I've added a note to H5 about wanting to know more about the retention of newly registered accounts for those who create new articles versus those who edit existing ones. It should be useful knowledge, and I want to make sure I don't forget about it. BTW, thanks also for the link to the stats. I reran the query for only the English Wikipedia, and it's about half of the total (here's the result for reference). Cheers, Nettrom (talk) 17:50, 2 August 2017 (UTC)
Hi @Nettrom:. Thanks for your response. Looking at the data you linked to reminds me of another issue we can foresee with this short trial: the retention rate fluctuates month to month considerably, bouncing in recent months from around 2000 second-month users down to about 1400 repeatedly. So if we see a decrease—or an increase for that matter—after ACTRIAL, how are we to know whether that is the result of the policy or normal fluctuation? This is why the historical baseline might give us a better picture in some ways. If we can gauge how many users are lost because of the no-article-creation rule, and if we know the historical retention level (the "value") of those new users, it might give us a better picture of what the effect of ACTRIAL really is. JMatazzoni (WMF) (talk) 18:24, 2 August 2017 (UTC)
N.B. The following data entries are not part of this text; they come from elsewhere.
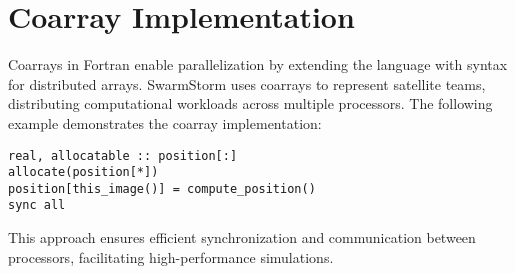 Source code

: % 

\section{Coarray Implementation}
Coarrays in Fortran enable parallelization by extending the language with syntax for distributed arrays. SwarmStorm uses coarrays to represent satellite teams, distributing computational workloads across multiple processors. The following example demonstrates the coarray implementation:

\begin{lstlisting}
real, allocatable :: position[:]
allocate(position[*])
position[this_image()] = compute_position()
sync all
\end{lstlisting}

This approach ensures efficient synchronization and communication between processors, facilitating high-performance simulations.
	

\endinput  %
Effectiveness of the NPP[edit]

I'm thinking about other hypotheses we can use to measure the effectiveness of the NPP during the trial period. H9 says "The workload of New Page Patrollers is reduced," which is measured by the number of new articles coming into the queue. But I'm not sure "workload" is the right way to think about it -- ideally, patrollers will be able to be even more productive, because they won't be overwhelmed and disheartened by the non-AC-created pages.
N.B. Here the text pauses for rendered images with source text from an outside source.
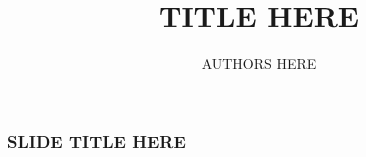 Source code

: \documentclass{beamer}
\begin{document}
\title{TITLE HERE}  
\author{AUTHORS HERE}
\begin{frame}
  \titlepage
\end{frame}

\begin{frame}
  \frametitle{SLIDE TITLE HERE}
  
\end{frame}
\end{document}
MusikAnimal wrote this query to keep track of how many unique patrollers are working each month, and how many review actions they make. I'd like to know what the impact is on those measures -- are patrollers getting more done because they're not turned off by the size of the backlog? Are they less likely to patrol pages, because there aren't as many easy pages to nuke, so patrolling isn't as much fun? There's a leaderboard of who's done the most review actions -- are the most active patrollers even more active? What happens to the "long-tail" less-active patrollers?

MusikAnimal also wrote this query to see how many articles in the queue were edited by multiple reviewers before they were marked as reviewed -- an indication that the page may be a "Time-Consuming Judgment Call", which are hard to bring up to the NPP standard. I'd like to track that during the trial; I think it'll help us see if the decrease in non-AC-created pages makes it more worthwhile to spend time on the AC-created pages. Measuring the amount of time that a page spends in the backlog would be interesting, too.

I just threw a dozen possibilities at the wall; I'm not sure which ones would be the most effective. What do other people think? Pinging Nettrom, Kaldari, MusikAnimal (WMF), Kudpung, TonyBallioni, anyone else who cares. :) -- -- DannyH (WMF) (talk) 22:33, 2 August 2017 (UTC)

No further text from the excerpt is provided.